The comments come in response to a petition – signed by stars like Ronan Keating, KT Tunstall, Gary Kemp and Tim Burgess – calling for visa-free travel around Europe for artists and crews.

The petition, which has now amassed more than 200,000 signatures, will be debated in parliament, the government confirmed.

From 1 January, free movement of people between the UK and the EU will end. Touring musicians and their technical crews will face new rules, and could be subject to additional visa costs and paperwork.

Music bosses have said that entire tours could now be at risk, as a result.

Whereas previously UK nationals were able to move around the EU freely, from this Friday they will need a visa for stays of longer than 90 days in a 180-day period, and there will be restrictions on their activities.

While three months will probably be enough to cover most bands’ European tours, matters may be complicated by the fact there are different rules in place in different EU countries. The likes of Spain, Italy and Denmark, for example, require additional work permits.

“Short-term visitors to the EU can continue to join business meetings, receive training, and attend sporting and cultural events, amongst other permitted activities, without requiring a visa,” a government spokeswoman told the BBC on Wednesday.

“Some member states may allow other types of business travel visa-free, so people should check the rules of the country they are travelling to.”

She added: “The UK pushed for a more ambitious agreement with the EU on the temporary movement of business travellers, which would have covered musicians and others, but our proposals were rejected by the EU.

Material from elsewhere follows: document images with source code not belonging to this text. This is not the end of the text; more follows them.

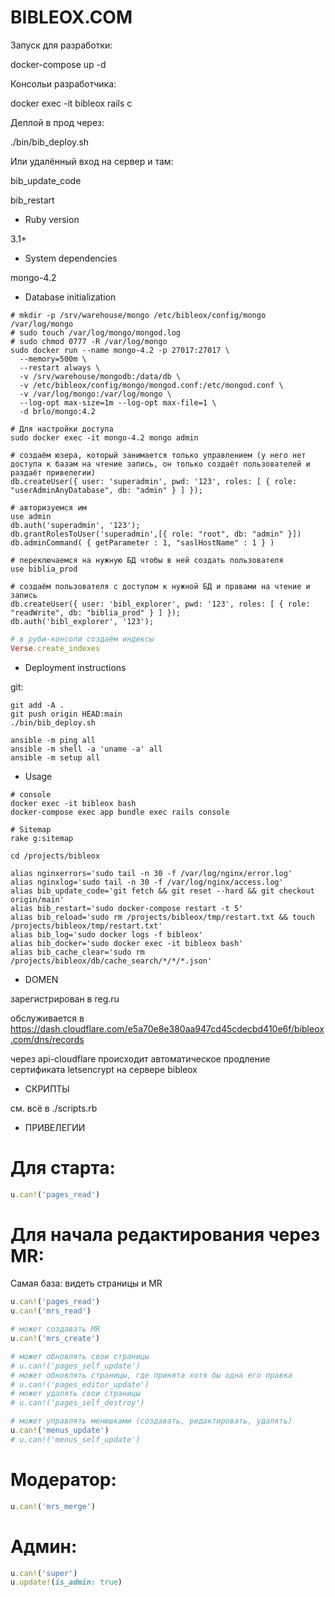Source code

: # BIBLEOX.COM

Запуск для разработки:

docker-compose up -d

Консольи разработчика:

docker exec -it bibleox rails c

Деплой в прод через:

./bin/bib_deploy.sh

Или удалённый вход на сервер и там:

bib_update_code

bib_restart

* Ruby version

3.1+

* System dependencies

mongo-4.2

* Database initialization

```shell
# mkdir -p /srv/warehouse/mongo /etc/bibleox/config/mongo /var/log/mongo
# sudo touch /var/log/mongo/mongod.log
# sudo chmod 0777 -R /var/log/mongo
sudo docker run --name mongo-4.2 -p 27017:27017 \
  --memory=500m \
  --restart always \
  -v /srv/warehouse/mongodb:/data/db \
  -v /etc/bibleox/config/mongo/mongod.conf:/etc/mongod.conf \
  -v /var/log/mongo:/var/log/mongo \
  --log-opt max-size=1m --log-opt max-file=1 \
  -d brlo/mongo:4.2

# Для настройки доступа
sudo docker exec -it mongo-4.2 mongo admin

# создаём юзера, который занимается только управлением (у него нет доступа к базам на чтение запись, он только создаёт пользователей и раздаёт привелегии)
db.createUser({ user: 'superadmin', pwd: '123', roles: [ { role: "userAdminAnyDatabase", db: "admin" } ] });

# авторизуемся им
use admin
db.auth('superadmin', '123');
db.grantRolesToUser('superadmin',[{ role: "root", db: "admin" }])
db.adminCommand( { getParameter : 1, "saslHostName" : 1 } )

# переключаемся на нужную БД чтобы в ней создать пользователя
use biblia_prod

# создаём пользователя с доступом к нужной БД и правами на чтение и запись
db.createUser({ user: 'bibl_explorer', pwd: '123', roles: [ { role: "readWrite", db: "biblia_prod" } ] });
db.auth('bibl_explorer', '123');
```
```ruby
# в руби-консоли создаём индексы
Verse.create_indexes
```

* Deployment instructions

git:

```shell
git add -A .
git push origin HEAD:main
./bin/bib_deploy.sh
```

```shell
ansible -m ping all
ansible -m shell -a 'uname -a' all
ansible -m setup all
```

* Usage

```shell
# console
docker exec -it bibleox bash
docker-compose exec app bundle exec rails console

# Sitemap
rake g:sitemap

cd /projects/bibleox

alias nginxerrors='sudo tail -n 30 -f /var/log/nginx/error.log'
alias nginxlog='sudo tail -n 30 -f /var/log/nginx/access.log'
alias bib_update_code='git fetch && git reset --hard && git checkout origin/main'
alias bib_restart='sudo docker-compose restart -t 5'
alias bib_reload='sudo rm /projects/bibleox/tmp/restart.txt && touch /projects/bibleox/tmp/restart.txt'
alias bib_log='sudo docker logs -f bibleox'
alias bib_docker='sudo docker exec -it bibleox bash'
alias bib_cache_clear='sudo rm /projects/bibleox/db/cache_search/*/*/*.json'
```

* DOMEN

зарегистрирован в reg.ru

обслуживается в https://dash.cloudflare.com/e5a70e8e380aa947cd45cdecbd410e6f/bibleox.com/dns/records

через api-cloudflare происходит автоматическое продление сертификата letsencrypt на сервере bibleox

* СКРИПТЫ

см. всё в ./scripts.rb

* ПРИВЕЛЕГИИ

# Для старта:

```ruby
u.can!('pages_read')
```

# Для начала редактирования через MR:

Самая база: видеть страницы и MR

```ruby
u.can!('pages_read')
u.can!('mrs_read')

# может создавать MR
u.can!('mrs_create')

# может обновлять свои страницы
# u.can!('pages_self_update')
# может обновлять страницы, где принята хотя бы одна его правка
# u.can!('pages_editor_update')
# может удалять свои страницы
# u.can!('pages_self_destroy')

# может управлять менюшками (создавать, редактировать, удалять)
u.can!('menus_update')
# u.can!('menus_self_update')
```

# Модератор:


```ruby
u.can!('mrs_merge')
```

# Админ:


```ruby
u.can!('super')
u.update!(is_admin: true)
```
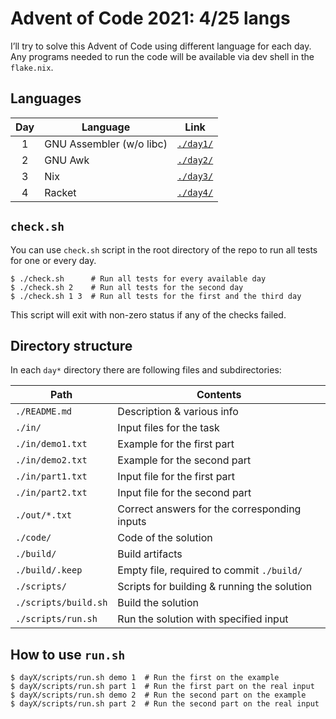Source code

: # Advent of Code 2021: 4/25 langs

I’ll try to solve this Advent of Code using different language for each day.
Any programs needed to run the code will be available via dev shell in the `flake.nix`.

## Languages

| Day | Language                 | Link               |
| :-: | ------------------------ | ------------------ |
|  1  | GNU Assembler (w/o libc) | [`./day1/`](/day1) |
|  2  | GNU Awk                  | [`./day2/`](/day2) |
|  3  | Nix                      | [`./day3/`](/day3) |
|  4  | Racket                   | [`./day4/`](/day4) |

## `check.sh`

You can use `check.sh` script in the root directory of the repo to run all tests for one or every day.

```
$ ./check.sh      # Run all tests for every available day
$ ./check.sh 2    # Run all tests for the second day
$ ./check.sh 1 3  # Run all tests for the first and the third day
```

This script will exit with non-zero status if any of the checks failed.

## Directory structure

In each `day*` directory there are following files and subdirectories:

|  Path                | Contents                                     |
| -------------------- | -------------------------------------------- |
| `./README.md`        | Description & various info                   |
| `./in/`              | Input files for the task                     |
| `./in/demo1.txt`     | Example for the first part                   |
| `./in/demo2.txt`     | Example for the second part                  |
| `./in/part1.txt`     | Input file for the first part                |
| `./in/part2.txt`     | Input file for the second part               |
| `./out/*.txt`        | Correct answers for the corresponding inputs |
| `./code/`            | Code of the solution                         |
| `./build/`           | Build artifacts                              |
| `./build/.keep`      | Empty file, required to commit `./build/`    |
| `./scripts/`         | Scripts for building & running the solution  |
| `./scripts/build.sh` | Build the solution                           |
| `./scripts/run.sh`   | Run the solution with specified input        |

## How to use `run.sh`

```
$ dayX/scripts/run.sh demo 1  # Run the first on the example
$ dayX/scripts/run.sh part 1  # Run the first part on the real input
$ dayX/scripts/run.sh demo 2  # Run the second part on the example
$ dayX/scripts/run.sh part 2  # Run the second part on the real input
```
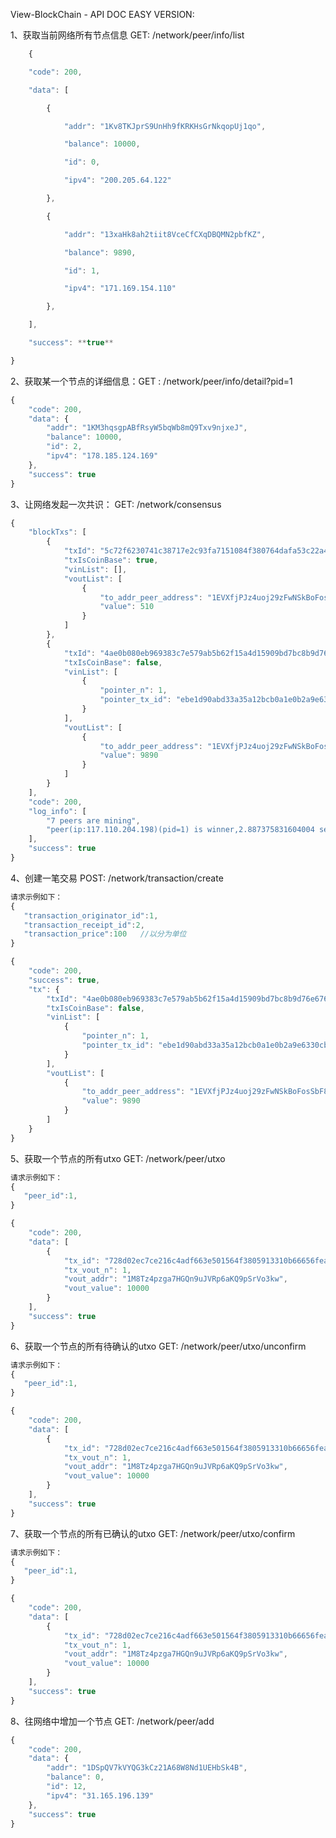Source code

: View-BlockChain - API DOC EASY VERSION:

1、获取当前网络所有节点信息  GET:  /network/peer/info/list  

```javascript
	{

​    "code": 200,

​    "data": [

​        {

​            "addr": "1Kv8TKJprS9UnHh9fKRKHsGrNkqopUj1qo",

​            "balance": 10000,

​            "id": 0,

​            "ipv4": "200.205.64.122"

​        },

​        {

​            "addr": "13xaHk8ah2tiit8VceCfCXqDBQMN2pbfKZ",

​            "balance": 9890,

​            "id": 1,

​            "ipv4": "171.169.154.110"

​        },

​    ],

​    "success": **true**

}
```



2、获取某一个节点的详细信息：GET : /network/peer/info/detail?pid=1

```javascript
{
    "code": 200,
    "data": {
        "addr": "1KM3hqsgpABfRsyW5bqWb8mQ9Txv9njxeJ",
        "balance": 10000,
        "id": 2,
        "ipv4": "178.185.124.169"
    },
    "success": true
}
```



3、让网络发起一次共识： GET:  /network/consensus

```javascript
{
    "blockTxs": [
        {
            "txId": "5c72f6230741c38717e2c93fa7151084f380764dafa53c22a49657301a443718",
            "txIsCoinBase": true,
            "vinList": [],
            "voutList": [
                {
                    "to_addr_peer_address": "1EVXfjPJz4uoj29zFwNSkBoFosSbF8c4XD",
                    "value": 510
                }
            ]
        },
        {
            "txId": "4ae0b080eb969383c7e579ab5b62f15a4d15909bd7bc8b9d76e6767feb5e4aae",
            "txIsCoinBase": false,
            "vinList": [
                {
                    "pointer_n": 1,
                    "pointer_tx_id": "ebe1d90abd33a35a12bcb0a1e0b2a9e6330cb743272f50a0d8122a9fa2bb2da1"
                }
            ],
            "voutList": [
                {
                    "to_addr_peer_address": "1EVXfjPJz4uoj29zFwNSkBoFosSbF8c4XD",
                    "value": 9890
                }
            ]
        }
    ],
    "code": 200,
    "log_info": [
        "7 peers are mining",
        "peer(ip:117.110.204.198)(pid=1) is winner,2.887375831604004 secs used"
    ],
    "success": true
}
```



4、创建一笔交易 POST: /network/transaction/create

```javascript
请求示例如下：
{
   "transaction_originator_id":1,
   "transaction_receipt_id":2,   
   "transaction_price":100   //以分为单位
}
```



```javascript
{
    "code": 200,
    "success": true,
    "tx": {
        "txId": "4ae0b080eb969383c7e579ab5b62f15a4d15909bd7bc8b9d76e6767feb5e4aae",
        "txIsCoinBase": false,
        "vinList": [
            {
                "pointer_n": 1,
                "pointer_tx_id": "ebe1d90abd33a35a12bcb0a1e0b2a9e6330cb743272f50a0d8122a9fa2bb2da1"
            }
        ],
        "voutList": [
            {
                "to_addr_peer_address": "1EVXfjPJz4uoj29zFwNSkBoFosSbF8c4XD",
                "value": 9890
            }
        ]
    }
}
```

5、获取一个节点的所有utxo GET: /network/peer/utxo

```javascript
请求示例如下：
{
   "peer_id":1,
}
```



```javascript
{
    "code": 200,
    "data": [
        {
            "tx_id": "728d02ec7ce216c4adf663e501564f3805913310b66656fea3172c782b4a3647",
            "tx_vout_n": 1,
            "vout_addr": "1M8Tz4pzga7HGQn9uJVRp6aKQ9pSrVo3kw",
            "vout_value": 10000
        }
    ],
    "success": true
}
```

6、获取一个节点的所有待确认的utxo GET: /network/peer/utxo/unconfirm

```javascript
请求示例如下：
{
   "peer_id":1,
}
```



```javascript
{
    "code": 200,
    "data": [
        {
            "tx_id": "728d02ec7ce216c4adf663e501564f3805913310b66656fea3172c782b4a3647",
            "tx_vout_n": 1,
            "vout_addr": "1M8Tz4pzga7HGQn9uJVRp6aKQ9pSrVo3kw",
            "vout_value": 10000
        }
    ],
    "success": true
}
```

7、获取一个节点的所有已确认的utxo GET: /network/peer/utxo/confirm

```javascript
请求示例如下：
{
   "peer_id":1,
}
```



```javascript
{
    "code": 200,
    "data": [
        {
            "tx_id": "728d02ec7ce216c4adf663e501564f3805913310b66656fea3172c782b4a3647",
            "tx_vout_n": 1,
            "vout_addr": "1M8Tz4pzga7HGQn9uJVRp6aKQ9pSrVo3kw",
            "vout_value": 10000
        }
    ],
    "success": true
}
```

8、往网络中增加一个节点 GET: /network/peer/add

```javascript
{
    "code": 200,
    "data": {
        "addr": "1DSpQV7kVYQG3kCz21A68W8Nd1UEHbSk4B",
        "balance": 0,
        "id": 12,
        "ipv4": "31.165.196.139"
    },
    "success": true
}
```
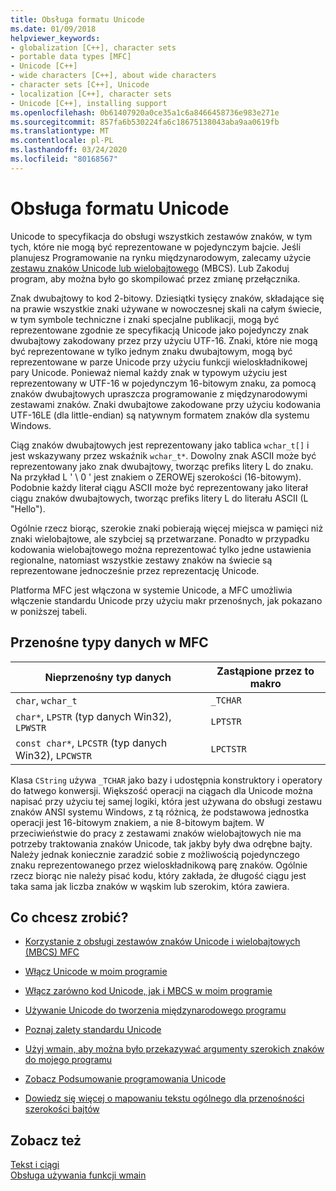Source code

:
 ```yaml
---
title: Obsługa formatu Unicode
ms.date: 01/09/2018
helpviewer_keywords:
- globalization [C++], character sets
- portable data types [MFC]
- Unicode [C++]
- wide characters [C++], about wide characters
- character sets [C++], Unicode
- localization [C++], character sets
- Unicode [C++], installing support
ms.openlocfilehash: 0b61407920a0ce35a1c6a8466458736e983e271e
ms.sourcegitcommit: 857fa6b530224fa6c18675138043aba9aa0619fb
ms.translationtype: MT
ms.contentlocale: pl-PL
ms.lasthandoff: 03/24/2020
ms.locfileid: "80168567"
---
```

# <a name="support-for-unicode"></a>Obsługa formatu Unicode

Unicode to specyfikacja do obsługi wszystkich zestawów znaków, w tym tych, które nie mogą być reprezentowane w pojedynczym bajcie.  Jeśli planujesz Programowanie na rynku międzynarodowym, zalecamy użycie [zestawu znaków Unicode lub wielobajtowego](../text/support-for-multibyte-character-sets-mbcss.md) (MBCS). Lub Zakoduj program, aby można było go skompilować przez zmianę przełącznika.

Znak dwubajtowy to kod 2-bitowy. Dziesiątki tysięcy znaków, składające się na prawie wszystkie znaki używane w nowoczesnej skali na całym świecie, w tym symbole techniczne i znaki specjalne publikacji, mogą być reprezentowane zgodnie ze specyfikacją Unicode jako pojedynczy znak dwubajtowy zakodowany przez przy użyciu UTF-16. Znaki, które nie mogą być reprezentowane w tylko jednym znaku dwubajtowym, mogą być reprezentowane w parze Unicode przy użyciu funkcji wieloskładnikowej pary Unicode. Ponieważ niemal każdy znak w typowym użyciu jest reprezentowany w UTF-16 w pojedynczym 16-bitowym znaku, za pomocą znaków dwubajtowych upraszcza programowanie z międzynarodowymi zestawami znaków. Znaki dwubajtowe zakodowane przy użyciu kodowania UTF-16LE (dla little-endian) są natywnym formatem znaków dla systemu Windows.

Ciąg znaków dwubajtowych jest reprezentowany jako tablica `wchar_t[]` i jest wskazywany przez wskaźnik `wchar_t*`. Dowolny znak ASCII może być reprezentowany jako znak dwubajtowy, tworząc prefiks litery L do znaku. Na przykład L ' \ 0 ' jest znakiem o ZEROWEj szerokości (16-bitowym). Podobnie każdy literał ciągu ASCII może być reprezentowany jako literał ciągu znaków dwubajtowych, tworząc prefiks litery L do literału ASCII (L "Hello").

Ogólnie rzecz biorąc, szerokie znaki pobierają więcej miejsca w pamięci niż znaki wielobajtowe, ale szybciej są przetwarzane. Ponadto w przypadku kodowania wielobajtowego można reprezentować tylko jedne ustawienia regionalne, natomiast wszystkie zestawy znaków na świecie są reprezentowane jednocześnie przez reprezentację Unicode.

Platforma MFC jest włączona w systemie Unicode, a MFC umożliwia włączenie standardu Unicode przy użyciu makr przenośnych, jak pokazano w poniższej tabeli.

## <a name="portable-data-types-in-mfc"></a>Przenośne typy danych w MFC

|Nieprzenośny typ danych|Zastąpione przez to makro|
|-----------------------------|----------------------------|
|`char`, `wchar_t`|`_TCHAR`|
|`char*`, `LPSTR` (typ danych Win32), `LPWSTR`|`LPTSTR`|
|`const char*`, `LPCSTR` (typ danych Win32), `LPCWSTR`|`LPCTSTR`|

Klasa `CString` używa `_TCHAR` jako bazy i udostępnia konstruktory i operatory do łatwego konwersji. Większość operacji na ciągach dla Unicode można napisać przy użyciu tej samej logiki, która jest używana do obsługi zestawu znaków ANSI systemu Windows, z tą różnicą, że podstawowa jednostka operacji jest 16-bitowym znakiem, a nie 8-bitowym bajtem. W przeciwieństwie do pracy z zestawami znaków wielobajtowych nie ma potrzeby traktowania znaków Unicode, tak jakby były dwa odrębne bajty. Należy jednak koniecznie zaradzić sobie z możliwością pojedynczego znaku reprezentowanego przez wieloskładnikową parę znaków. Ogólnie rzecz biorąc nie należy pisać kodu, który zakłada, że długość ciągu jest taka sama jak liczba znaków w wąskim lub szerokim, która zawiera.

## <a name="what-do-you-want-to-do"></a>Co chcesz zrobić?

- [Korzystanie z obsługi zestawów znaków Unicode i wielobajtowych (MBCS) MFC](../atl-mfc-shared/unicode-and-multibyte-character-set-mbcs-support.md)

- [Włącz Unicode w moim programie](../text/international-enabling.md)

- [Włącz zarówno kod Unicode, jak i MBCS w moim programie](../text/internationalization-strategies.md)

- [Używanie Unicode do tworzenia międzynarodowego programu](../text/unicode-programming-summary.md)

- [Poznaj zalety standardu Unicode](../text/benefits-of-character-set-portability.md)

- [Użyj wmain, aby można było przekazywać argumenty szerokich znaków do mojego programu](../text/support-for-using-wmain.md)

- [Zobacz Podsumowanie programowania Unicode](../text/unicode-programming-summary.md)

- [Dowiedz się więcej o mapowaniu tekstu ogólnego dla przenośności szerokości bajtów](../text/generic-text-mappings-in-tchar-h.md)

## <a name="see-also"></a>Zobacz też

[Tekst i ciągi](../text/text-and-strings-in-visual-cpp.md)<br/>
[Obsługa używania funkcji wmain](../text/support-for-using-wmain.md)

“We recognise that there could be some additional processes for those working in creative industries, but we have ensured that the visa application processes for longer-term business travel will be transparent to provide certainty and clarity.”

Last year, former culture minister Nigel Adams said free movement for artists would be “absolutely essential” post-Brexit.

After the deal was announced last week, Labour MP Thangam Debbonaire said touring visa provisions should have been part of the agreement.

The music industry contributes around £5.8bn to the UK economy. Live music accounted for about 20% of that figure in 2019, although the industry has been decimated by the coronavirus pandemic this year.

Reacting to the news of the Brexit deal last week, UK Music, a lobbying group which represents the industry, said it “welcomed” the securement of a deal.

Chief Executive James Njoku-Goodwin, however, did go on to stress that the government “now needs to ensure the ability of our workforce to move freely around Europe”.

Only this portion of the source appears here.